> **PROBLEM TO WORK ON**: From the first line to the last, restate the material word for word, omitting pictures.

Start of Block

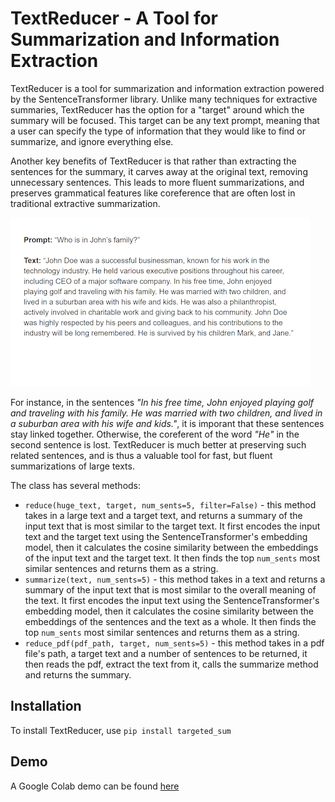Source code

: # TextReducer - A Tool for Summarization and Information Extraction
TextReducer is a tool for summarization and information extraction powered by the SentenceTransformer library. Unlike many techniques for extractive summaries, TextReducer has the option for a "target" around which the summary will be focused. This target can be any text prompt, meaning that a user can specify the type of information that they would like to find or summarize, and ignore everything else.

Another key benefits of TextReducer is that rather than extracting the sentences for the summary, it carves away at the original text, removing unnecessary sentences. This leads to more fluent summarizations, and preserves grammatical features like coreference that are often lost in traditional extractive summarization. 

![gif](Untitled_presentation_-_Google_Slides_-_Brave_2023-01-24_20-01-37_AdobeExpress.gif)

For instance, in the sentences *"In his free time, John enjoyed playing golf and traveling with his family. He was married with two children, and lived in a suburban area with his wife and kids."*, it is imporant that these sentences stay linked together. Otherwise, the coreferent of the word *"He"* in the second sentence is lost. TextReducer is much better at preserving such related sentences, and is thus a valuable tool for fast, but fluent summarizations of large texts.

The class has several methods:
- `reduce(huge_text, target, num_sents=5, filter=False)` - this method takes in a large text and a target text, and returns a summary of the input text that is most similar to the target text. It first encodes the input text and the target text using the SentenceTransformer's embedding model, then it calculates the cosine similarity between the embeddings of the input text and the target text. It then finds the top `num_sents` most similar sentences and returns them as a string.
- `summarize(text, num_sents=5)` - this method takes in a text and returns a summary of the input text that is most similar to the overall meaning of the text. It first encodes the input text using the SentenceTransformer's embedding model, then it calculates the cosine similarity between the embeddings of the sentences and the text as a whole. It then finds the top `num_sents` most similar sentences and returns them as a string.
- `reduce_pdf(pdf_path, target, num_sents=5)` - this method takes in a pdf file's path, a target text and a number of sentences to be returned, it then reads the pdf, extract the text from it, calls the summarize method and returns the summary.

## Installation
To install TextReducer, use `pip install targeted_sum`

## Demo
A Google Colab demo can be found [here](https://colab.research.google.com/drive/1Bnl4e9JmFYoTSAF2FlBVPAUQ1lC0EpjE?usp=sharing)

End of Block

> **RESPONSE TO THE TASK**:
Source code

: # TextReducer - A Tool for Summarization and Information Extraction
TextReducer is a tool for summarization and information extraction powered by the SentenceTransformer library. Unlike many techniques for extractive summaries, TextReducer has the option for a "target" around which the summary will be focused. This target can be any text prompt, meaning that a user can specify the type of information that they would like to find or summarize, and ignore everything else.

Another key benefits of TextReducer is that rather than extracting the sentences for the summary, it carves away at the original text, removing unnecessary sentences. This leads to more fluent summarizations, and preserves grammatical features like coreference that are often lost in traditional extractive summarization. 

![gif](Untitled_presentation_-_Google_Slides_-_Brave_2023-01-24_20-01-37_AdobeExpress.gif)

For instance, in the sentences *"In his free time, John enjoyed playing golf and traveling with his family. He was married with two children, and lived in a suburban area with his wife and kids."*, it is imporant that these sentences stay linked together. Otherwise, the coreferent of the word *"He"* in the second sentence is lost. TextReducer is much better at preserving such related sentences, and is thus a valuable tool for fast, but fluent summarizations of large texts.

The class has several methods:
- `reduce(huge_text, target, num_sents=5, filter=False)` - this method takes in a large text and a target text, and returns a summary of the input text that is most similar to the target text. It first encodes the input text and the target text using the SentenceTransformer's embedding model, then it calculates the cosine similarity between the embeddings of the input text and the target text. It then finds the top `num_sents` most similar sentences and returns them as a string.
- `summarize(text, num_sents=5)` - this method takes in a text and returns a summary of the input text that is most similar to the overall meaning of the text. It first encodes the input text using the SentenceTransformer's embedding model, then it calculates the cosine similarity between the embeddings of the sentences and the text as a whole. It then finds the top `num_sents` most similar sentences and returns them as a string.
- `reduce_pdf(pdf_path, target, num_sents=5)` - this method takes in a pdf file's path, a target text and a number of sentences to be returned, it then reads the pdf, extract the text from it, calls the summarize method and returns the summary.

## Installation
To install TextReducer, use `pip install targeted_sum`

## Demo
A Google Colab demo can be found [here](https://colab.research.google.com/drive/1Bnl4e9JmFYoTSAF2FlBVPAUQ1lC0EpjE?usp=sharing)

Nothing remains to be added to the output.